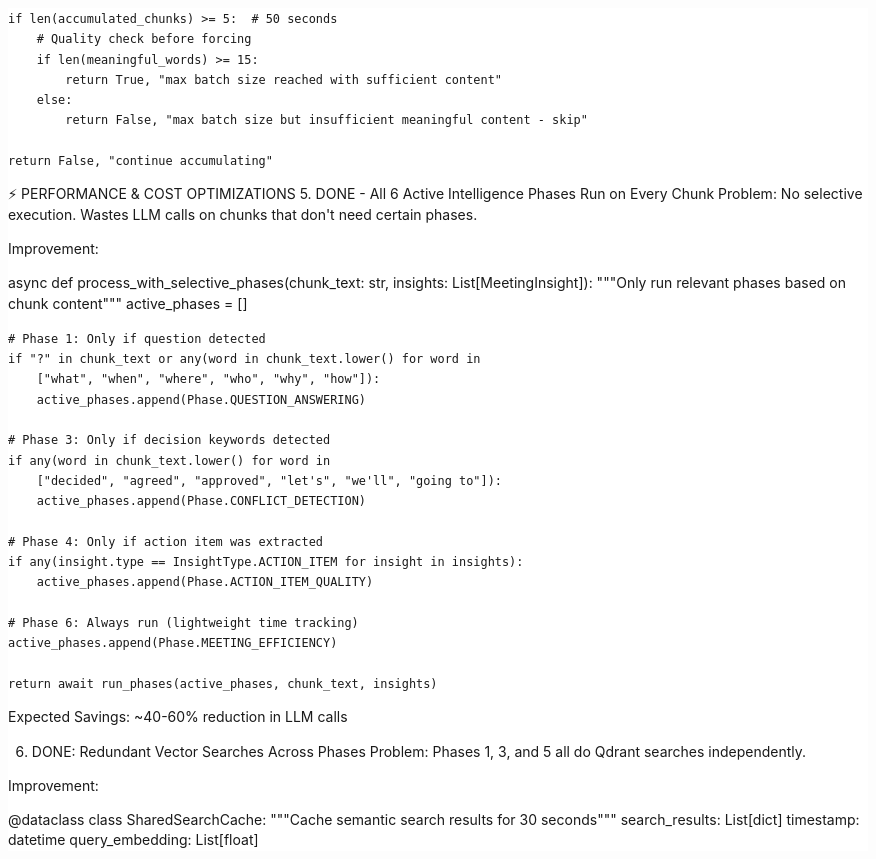     if len(accumulated_chunks) >= 5:  # 50 seconds
        # Quality check before forcing
        if len(meaningful_words) >= 15:
            return True, "max batch size reached with sufficient content"
        else:
            return False, "max batch size but insufficient meaningful content - skip"
    
    return False, "continue accumulating"
⚡ PERFORMANCE & COST OPTIMIZATIONS
5. DONE - All 6 Active Intelligence Phases Run on Every Chunk
Problem: No selective execution. Wastes LLM calls on chunks that don't need certain phases.

Improvement:

async def process_with_selective_phases(chunk_text: str, insights: List[MeetingInsight]):
    """Only run relevant phases based on chunk content"""
    active_phases = []
    
    # Phase 1: Only if question detected
    if "?" in chunk_text or any(word in chunk_text.lower() for word in 
        ["what", "when", "where", "who", "why", "how"]):
        active_phases.append(Phase.QUESTION_ANSWERING)
    
    # Phase 3: Only if decision keywords detected
    if any(word in chunk_text.lower() for word in 
        ["decided", "agreed", "approved", "let's", "we'll", "going to"]):
        active_phases.append(Phase.CONFLICT_DETECTION)
    
    # Phase 4: Only if action item was extracted
    if any(insight.type == InsightType.ACTION_ITEM for insight in insights):
        active_phases.append(Phase.ACTION_ITEM_QUALITY)
    
    # Phase 6: Always run (lightweight time tracking)
    active_phases.append(Phase.MEETING_EFFICIENCY)
    
    return await run_phases(active_phases, chunk_text, insights)
Expected Savings: ~40-60% reduction in LLM calls

6. DONE: Redundant Vector Searches Across Phases
Problem: Phases 1, 3, and 5 all do Qdrant searches independently.

Improvement:

@dataclass
class SharedSearchCache:
    """Cache semantic search results for 30 seconds"""
    search_results: List[dict]
    timestamp: datetime
    query_embedding: List[float]
    
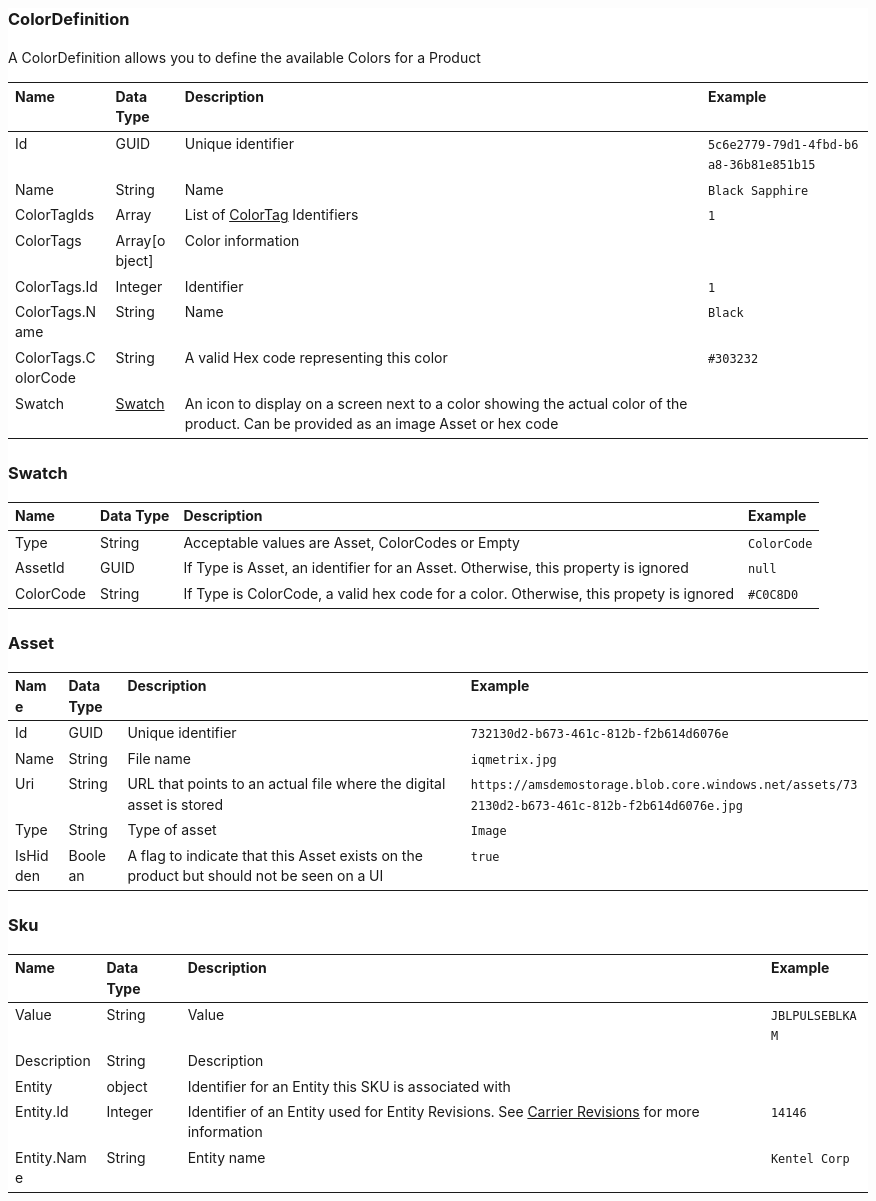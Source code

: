 
### ColorDefinition

A ColorDefinition allows you to define the available Colors for a Product

| Name | Data Type | Description | Example |
|:-----|:----------|:------------|:--------|
| Id | GUID | Unique identifier | `5c6e2779-79d1-4fbd-b6a8-36b81e851b15` |
| Name | String | Name | `Black Sapphire` |
| ColorTagIds | Array | List of [ColorTag](/api/product-structure/#colortag) Identifiers | `1` |
| ColorTags | Array[object] | Color information |  |
| ColorTags.Id | Integer | Identifier | `1` |
| ColorTags.Name | String | Name | `Black` |
| ColorTags.ColorCode | String | A valid Hex code representing this color | `#303232` |
| Swatch | <a href='/api/catalog/#swatch'>Swatch</a> | An icon to display on a screen next to a color showing the actual color of the product. Can be provided as an image Asset or hex code |  |



### Swatch

| Name | Data Type | Description | Example |
|:-----|:----------|:------------|:--------|
| Type | String | Acceptable values are Asset, ColorCodes or Empty | `ColorCode` |
| AssetId | GUID | If Type is Asset, an identifier for an Asset. Otherwise, this property is ignored | `null` |
| ColorCode | String | If Type is ColorCode, a valid hex code for a color. Otherwise, this propety is ignored | `#C0C8D0` |

### Asset

| Name | Data Type | Description | Example |
|:-----|:----------|:------------|:--------|
| Id | GUID | Unique identifier | `732130d2-b673-461c-812b-f2b614d6076e` |
| Name | String | File name | `iqmetrix.jpg` |
| Uri | String | URL that points to an actual file where the digital asset is stored | `https://amsdemostorage.blob.core.windows.net/assets/732130d2-b673-461c-812b-f2b614d6076e.jpg` |
| Type | String | Type of asset | `Image` |
| IsHidden | Boolean | A flag to indicate that this Asset exists on the product but should not be seen on a UI | `true` |

### Sku

| Name | Data Type | Description | Example |
|:-----|:----------|:------------|:--------|
| Value | String | Value | `JBLPULSEBLKAM` |
| Description | String | Description |  |
| Entity | object | Identifier for an Entity this SKU is associated with |  |
| Entity.Id | Integer | Identifier of an Entity used for Entity Revisions. See [Carrier Revisions](/concepts/product-structure/#carrier-revisions) for more information | `14146` |
| Entity.Name | String | Entity name | `Kentel Corp` |
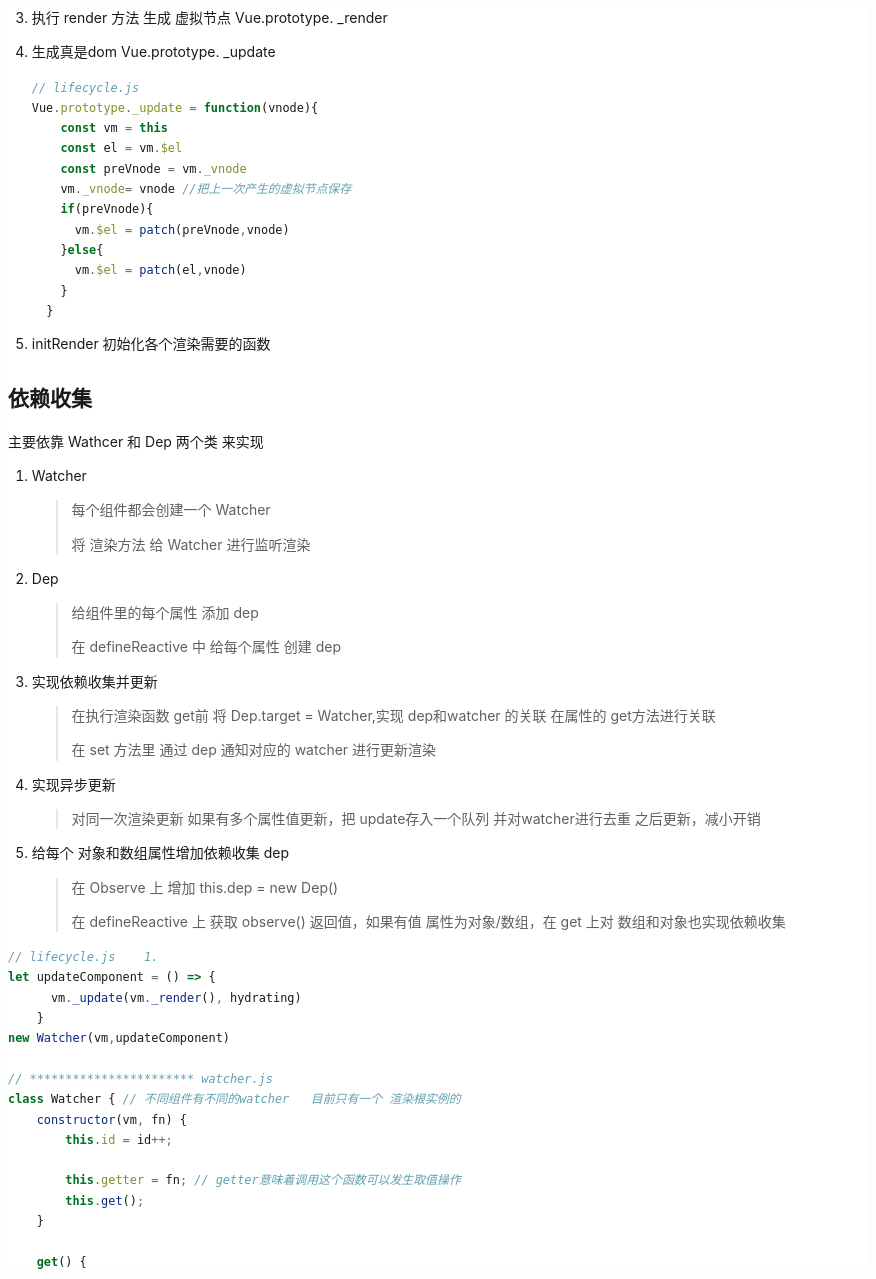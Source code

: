 3. 执行 render 方法 生成 虚拟节点 Vue.prototype. _render

4. 生成真是dom Vue.prototype. _update

   ```js
   // lifecycle.js
   Vue.prototype._update = function(vnode){
       const vm = this
       const el = vm.$el
       const preVnode = vm._vnode
       vm._vnode= vnode //把上一次产生的虚拟节点保存
       if(preVnode){
         vm.$el = patch(preVnode,vnode)
       }else{
         vm.$el = patch(el,vnode)
       }
     }
   ```

5. initRender  初始化各个渲染需要的函数

## 依赖收集

主要依靠 Wathcer 和 Dep 两个类 来实现

1. Watcher

   > 每个组件都会创建一个 Watcher 
   >
   > 将 渲染方法 给 Watcher 进行监听渲染

2. Dep

   > 给组件里的每个属性 添加 dep
   >
   > 在 defineReactive 中 给每个属性 创建 dep

3. 实现依赖收集并更新

   > 在执行渲染函数 get前 将 Dep.target = Watcher,实现 dep和watcher 的关联 在属性的 get方法进行关联 
   >
   > 在 set 方法里 通过 dep 通知对应的 watcher 进行更新渲染

4. 实现异步更新

   > 对同一次渲染更新 如果有多个属性值更新，把 update存入一个队列 并对watcher进行去重 之后更新，减小开销
   
5. 给每个 对象和数组属性增加依赖收集  dep

   > 在 Observe 上 增加 this.dep = new Dep()
   >
   > 在 defineReactive 上  获取 observe() 返回值，如果有值 属性为对象/数组，在 get 上对 数组和对象也实现依赖收集

```js
// lifecycle.js    1.
let updateComponent = () => {
      vm._update(vm._render(), hydrating)
    }
new Watcher(vm,updateComponent)

// *********************** watcher.js
class Watcher { // 不同组件有不同的watcher   目前只有一个 渲染根实例的
    constructor(vm, fn) {
        this.id = id++;
      
        this.getter = fn; // getter意味着调用这个函数可以发生取值操作
        this.get();
    }

    get() {
```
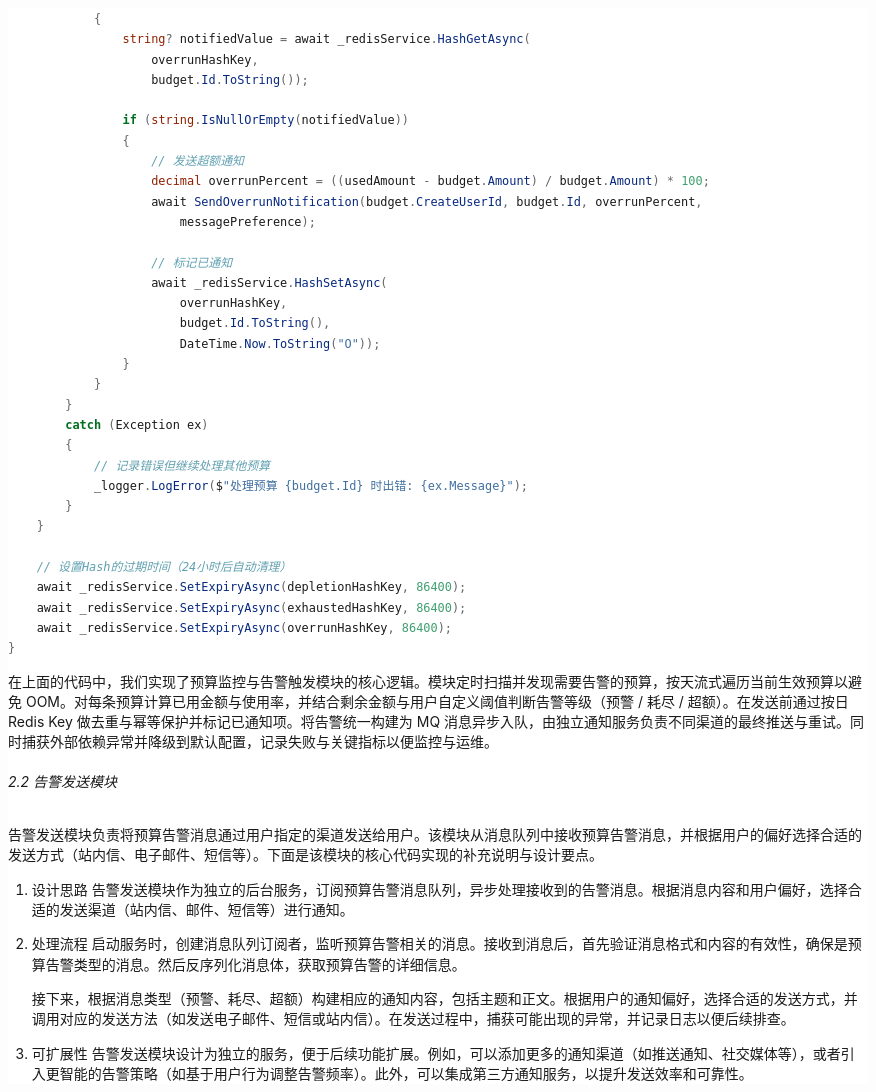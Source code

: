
 ```csharp
            {
                string? notifiedValue = await _redisService.HashGetAsync(
                    overrunHashKey,
                    budget.Id.ToString());

                if (string.IsNullOrEmpty(notifiedValue))
                {
                    // 发送超额通知
                    decimal overrunPercent = ((usedAmount - budget.Amount) / budget.Amount) * 100;
                    await SendOverrunNotification(budget.CreateUserId, budget.Id, overrunPercent,
                        messagePreference);

                    // 标记已通知
                    await _redisService.HashSetAsync(
                        overrunHashKey,
                        budget.Id.ToString(),
                        DateTime.Now.ToString("O"));
                }
            }
        }
        catch (Exception ex)
        {
            // 记录错误但继续处理其他预算
            _logger.LogError($"处理预算 {budget.Id} 时出错: {ex.Message}");
        }
    }

    // 设置Hash的过期时间（24小时后自动清理）
    await _redisService.SetExpiryAsync(depletionHashKey, 86400);
    await _redisService.SetExpiryAsync(exhaustedHashKey, 86400);
    await _redisService.SetExpiryAsync(overrunHashKey, 86400);
}
```

在上面的代码中，我们实现了预算监控与告警触发模块的核心逻辑。模块定时扫描并发现需要告警的预算，按天流式遍历当前生效预算以避免 OOM。对每条预算计算已用金额与使用率，并结合剩余金额与用户自定义阈值判断告警等级（预警 / 耗尽 / 超额）。在发送前通过按日 Redis Key 做去重与幂等保护并标记已通知项。将告警统一构建为 MQ 消息异步入队，由独立通知服务负责不同渠道的最终推送与重试。同时捕获外部依赖异常并降级到默认配置，记录失败与关键指标以便监控与运维。

###### 2.2 告警发送模块
告警发送模块负责将预算告警消息通过用户指定的渠道发送给用户。该模块从消息队列中接收预算告警消息，并根据用户的偏好选择合适的发送方式（站内信、电子邮件、短信等）。下面是该模块的核心代码实现的补充说明与设计要点。
1. 设计思路
    告警发送模块作为独立的后台服务，订阅预算告警消息队列，异步处理接收到的告警消息。根据消息内容和用户偏好，选择合适的发送渠道（站内信、邮件、短信等）进行通知。
2. 处理流程
    启动服务时，创建消息队列订阅者，监听预算告警相关的消息。接收到消息后，首先验证消息格式和内容的有效性，确保是预算告警类型的消息。然后反序列化消息体，获取预算告警的详细信息。

    接下来，根据消息类型（预警、耗尽、超额）构建相应的通知内容，包括主题和正文。根据用户的通知偏好，选择合适的发送方式，并调用对应的发送方法（如发送电子邮件、短信或站内信）。在发送过程中，捕获可能出现的异常，并记录日志以便后续排查。
3. 可扩展性
    告警发送模块设计为独立的服务，便于后续功能扩展。例如，可以添加更多的通知渠道（如推送通知、社交媒体等），或者引入更智能的告警策略（如基于用户行为调整告警频率）。此外，可以集成第三方通知服务，以提升发送效率和可靠性。
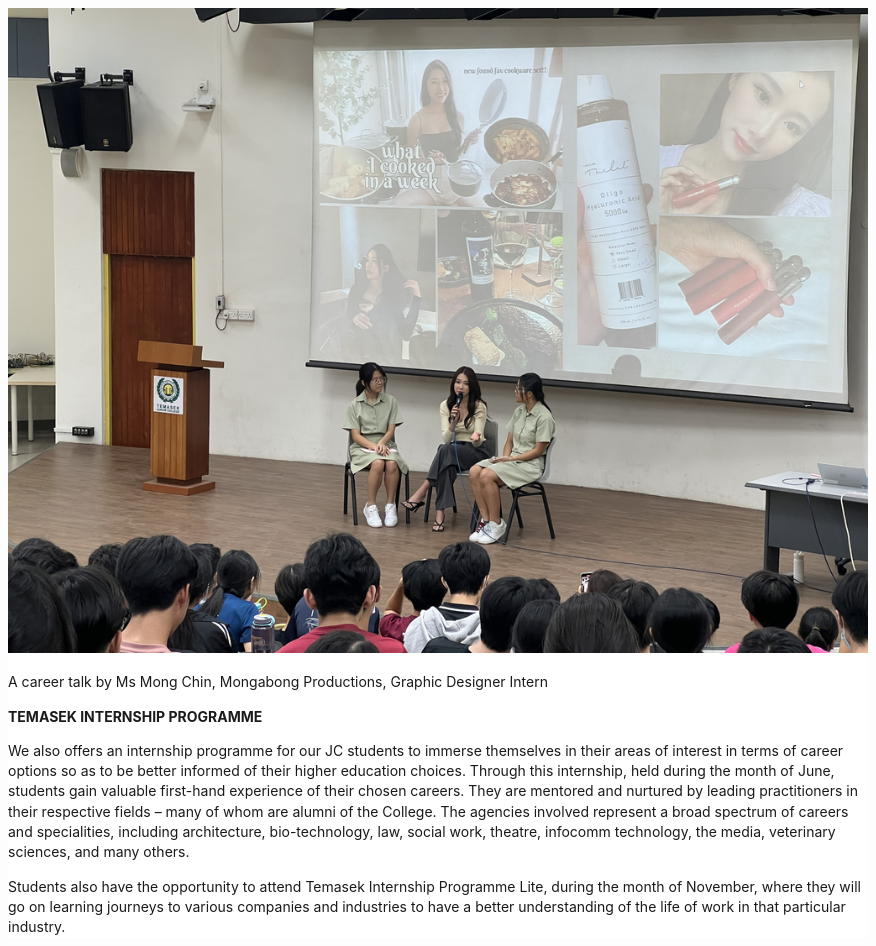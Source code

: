 <img style="width: 100%" height="auto" width="100%" alt="" src="/images/IMG_3345.JPG">
</div>
<p>A career talk by Ms Mong Chin, Mongabong Productions, Graphic Designer
Intern</p>
<p></p>
<p><strong>TEMASEK INTERNSHIP PROGRAMME</strong>
</p>
<p>We also offers an internship programme for our JC students to immerse
themselves in their areas of interest in terms of career options so as
to be better informed of their higher education choices. Through this internship,
held during the month of June, students gain valuable first-hand experience
of their chosen careers. They are mentored and nurtured by leading practitioners
in their respective fields – many of whom are alumni of the College. The
agencies involved represent a broad spectrum of careers and specialities,
including architecture, bio-technology, law, social work, theatre, infocomm
technology, the media, veterinary sciences, and many others.</p>
<p>Students also have the opportunity to attend Temasek Internship Programme
Lite, during the month of November, where they will go on learning journeys
to various companies and industries to have a better understanding of the
life of work in that particular industry.</p>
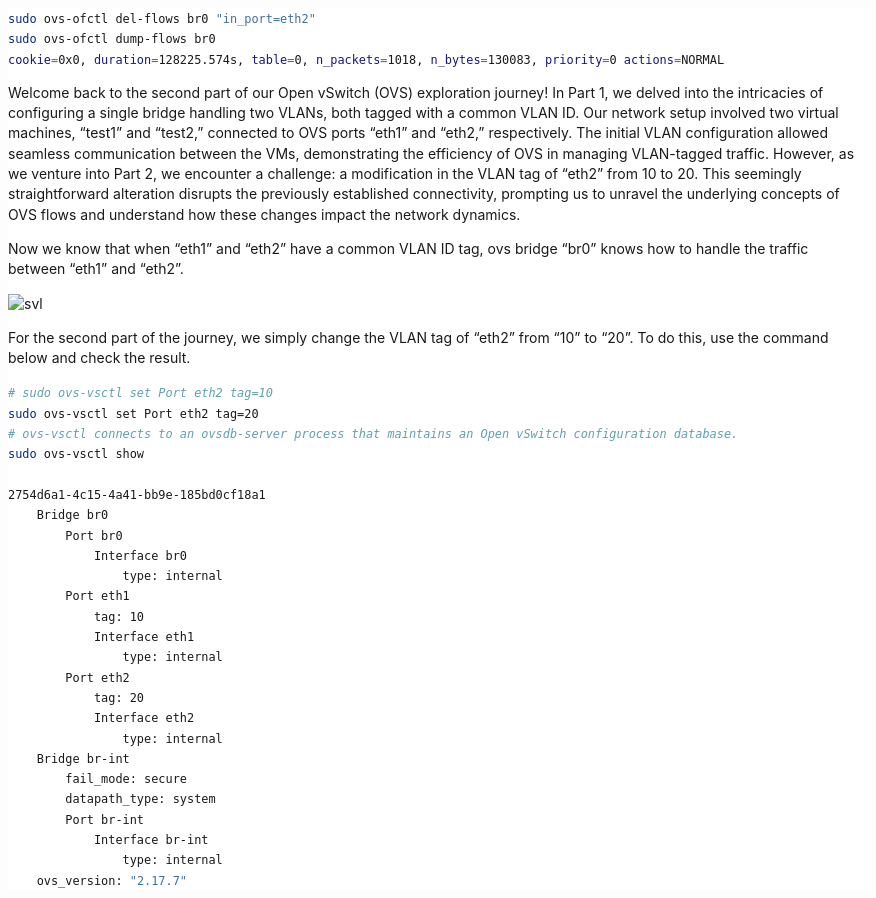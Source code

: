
 ```bash
sudo ovs-ofctl del-flows br0 "in_port=eth2"
sudo ovs-ofctl dump-flows br0
cookie=0x0, duration=128225.574s, table=0, n_packets=1018, n_bytes=130083, priority=0 actions=NORMAL
```

Welcome back to the second part of our Open vSwitch (OVS) exploration journey! In Part 1, we delved into the intricacies of configuring a single bridge handling two VLANs, both tagged with a common VLAN ID. Our network setup involved two virtual machines, “test1” and “test2,” connected to OVS ports “eth1” and “eth2,” respectively. The initial VLAN configuration allowed seamless communication between the VMs, demonstrating the efficiency of OVS in managing VLAN-tagged traffic. However, as we venture into Part 2, we encounter a challenge: a modification in the VLAN tag of “eth2” from 10 to 20. This seemingly straightforward alteration disrupts the previously established connectivity, prompting us to unravel the underlying concepts of OVS flows and understand how these changes impact the network dynamics.

Now we know that when “eth1” and “eth2” have a common VLAN ID tag, ovs bridge “br0” knows how to handle the traffic between “eth1” and “eth2”.

![svl](https://miro.medium.com/v2/resize:fit:720/format:webp/1*v52jt-ShSg268k6eEb0_7w.png)

For the second part of the journey, we simply change the VLAN tag of “eth2” from “10” to “20”. To do this, use the command below and check the result.

```bash
# sudo ovs-vsctl set Port eth2 tag=10
sudo ovs-vsctl set Port eth2 tag=20
# ovs-vsctl connects to an ovsdb-server process that maintains an Open vSwitch configuration database.
sudo ovs-vsctl show

2754d6a1-4c15-4a41-bb9e-185bd0cf18a1
    Bridge br0
        Port br0
            Interface br0
                type: internal
        Port eth1
            tag: 10
            Interface eth1
                type: internal
        Port eth2
            tag: 20
            Interface eth2
                type: internal
    Bridge br-int
        fail_mode: secure
        datapath_type: system
        Port br-int
            Interface br-int
                type: internal
    ovs_version: "2.17.7"
```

* **Task to complete**:
Leave out all pictures and output each line exactly, from the top of the records through the line that holds "# Phase 3: Only".

* **Exercise response**:
     if len(accumulated_chunks) >= 5:  # 50 seconds
        # Quality check before forcing
        if len(meaningful_words) >= 15:
            return True, "max batch size reached with sufficient content"
        else:
            return False, "max batch size but insufficient meaningful content - skip"
    
    return False, "continue accumulating"
⚡ PERFORMANCE & COST OPTIMIZATIONS
5. DONE - All 6 Active Intelligence Phases Run on Every Chunk
Problem: No selective execution. Wastes LLM calls on chunks that don't need certain phases.

Improvement:

async def process_with_selective_phases(chunk_text: str, insights: List[MeetingInsight]):
    """Only run relevant phases based on chunk content"""
    active_phases = []
    
    # Phase 1: Only if question detected
    if "?" in chunk_text or any(word in chunk_text.lower() for word in 
        ["what", "when", "where", "who", "why", "how"]):
        active_phases.append(Phase.QUESTION_ANSWERING)
    
    # Phase 3: Only if decision keywords detected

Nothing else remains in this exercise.